U.S., Japan Agree to First Stage of Limited-Scope, Agricultural Trade Deal

U.S., Japan Agree to First Stage of Limited-Scope, Agricultural Trade Deal

President Trump and Japanese Prime Minister Shinzō Abe hosted on the sidelines of this week’s U.N. General Assembly a signing ceremony revolving around an initial trade agreement reportedly allowing for $7 billion of U.S. agricultural exports, including potential exports of U.S. ethanol, into the Japanese market. Media reports from earlier in the week noted ongoing difficulty to agree to a deal due to lingering U.S. threats to impose tariffs on imports of Japanese cars, while Japan sought commitment from the Trump Administration to not levy such tariffs.

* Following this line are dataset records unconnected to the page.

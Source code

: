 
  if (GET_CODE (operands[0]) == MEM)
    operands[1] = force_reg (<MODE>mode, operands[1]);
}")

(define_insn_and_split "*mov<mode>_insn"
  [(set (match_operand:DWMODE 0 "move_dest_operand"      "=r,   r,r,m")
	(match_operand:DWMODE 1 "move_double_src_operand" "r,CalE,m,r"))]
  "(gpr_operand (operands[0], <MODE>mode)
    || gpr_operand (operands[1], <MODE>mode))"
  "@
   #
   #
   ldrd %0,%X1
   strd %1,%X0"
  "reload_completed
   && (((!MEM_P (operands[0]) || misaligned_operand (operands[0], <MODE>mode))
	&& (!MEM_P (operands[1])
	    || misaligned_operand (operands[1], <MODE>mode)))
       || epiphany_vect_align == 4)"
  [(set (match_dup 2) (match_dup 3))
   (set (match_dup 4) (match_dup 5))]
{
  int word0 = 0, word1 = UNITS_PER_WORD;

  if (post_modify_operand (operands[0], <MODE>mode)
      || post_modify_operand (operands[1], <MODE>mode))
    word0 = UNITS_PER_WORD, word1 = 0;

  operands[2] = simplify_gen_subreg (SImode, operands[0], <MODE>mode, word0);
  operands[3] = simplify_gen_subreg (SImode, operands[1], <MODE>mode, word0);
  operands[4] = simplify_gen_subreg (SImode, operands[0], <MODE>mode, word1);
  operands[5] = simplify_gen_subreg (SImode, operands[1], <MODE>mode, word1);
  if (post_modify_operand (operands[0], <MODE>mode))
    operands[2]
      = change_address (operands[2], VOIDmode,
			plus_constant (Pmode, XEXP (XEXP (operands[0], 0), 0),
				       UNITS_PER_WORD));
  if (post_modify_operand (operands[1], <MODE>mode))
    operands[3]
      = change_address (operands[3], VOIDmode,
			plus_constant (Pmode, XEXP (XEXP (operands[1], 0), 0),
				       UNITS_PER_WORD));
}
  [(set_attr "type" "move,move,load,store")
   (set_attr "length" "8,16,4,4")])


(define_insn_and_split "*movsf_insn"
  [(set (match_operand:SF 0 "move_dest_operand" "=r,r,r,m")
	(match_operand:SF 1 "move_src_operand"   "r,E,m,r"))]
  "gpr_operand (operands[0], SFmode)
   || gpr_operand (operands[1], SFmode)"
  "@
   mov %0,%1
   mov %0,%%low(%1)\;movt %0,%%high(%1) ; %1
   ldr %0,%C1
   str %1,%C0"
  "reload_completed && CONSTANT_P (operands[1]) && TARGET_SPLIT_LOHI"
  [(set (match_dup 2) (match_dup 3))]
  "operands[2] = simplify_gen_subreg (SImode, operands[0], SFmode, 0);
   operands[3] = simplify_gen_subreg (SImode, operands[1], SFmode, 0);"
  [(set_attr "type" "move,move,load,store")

However, national press have reported this week that both sides have agreed to favorable terms, paving the way for increased trade between the world’s largest and third largest economies.

“Japan remains an important market for U.S. sorghum exports and, as Kansas is the largest sorghum producing state in the nation, we applaud the Administration for continuing to pursue expanded market access in Japan on behalf of Kansas agriculture,” said Kansas Grain Sorghum Producers Association Chairman Kent Winter.

Earlier this summer, and in conjunction with United Sorghum Checkoff Program’s Export Sorghum event in Dallas, the Kansas Grain Sorghum Commission facilitated numerous international trade teams, including a Japanese delegation, hosted by sorghum farms, elevators, mills, and ethanol plants across the state in an effort to increase demand and expand market potential for Kansas sorghum producers. You can read more about that market initiative here.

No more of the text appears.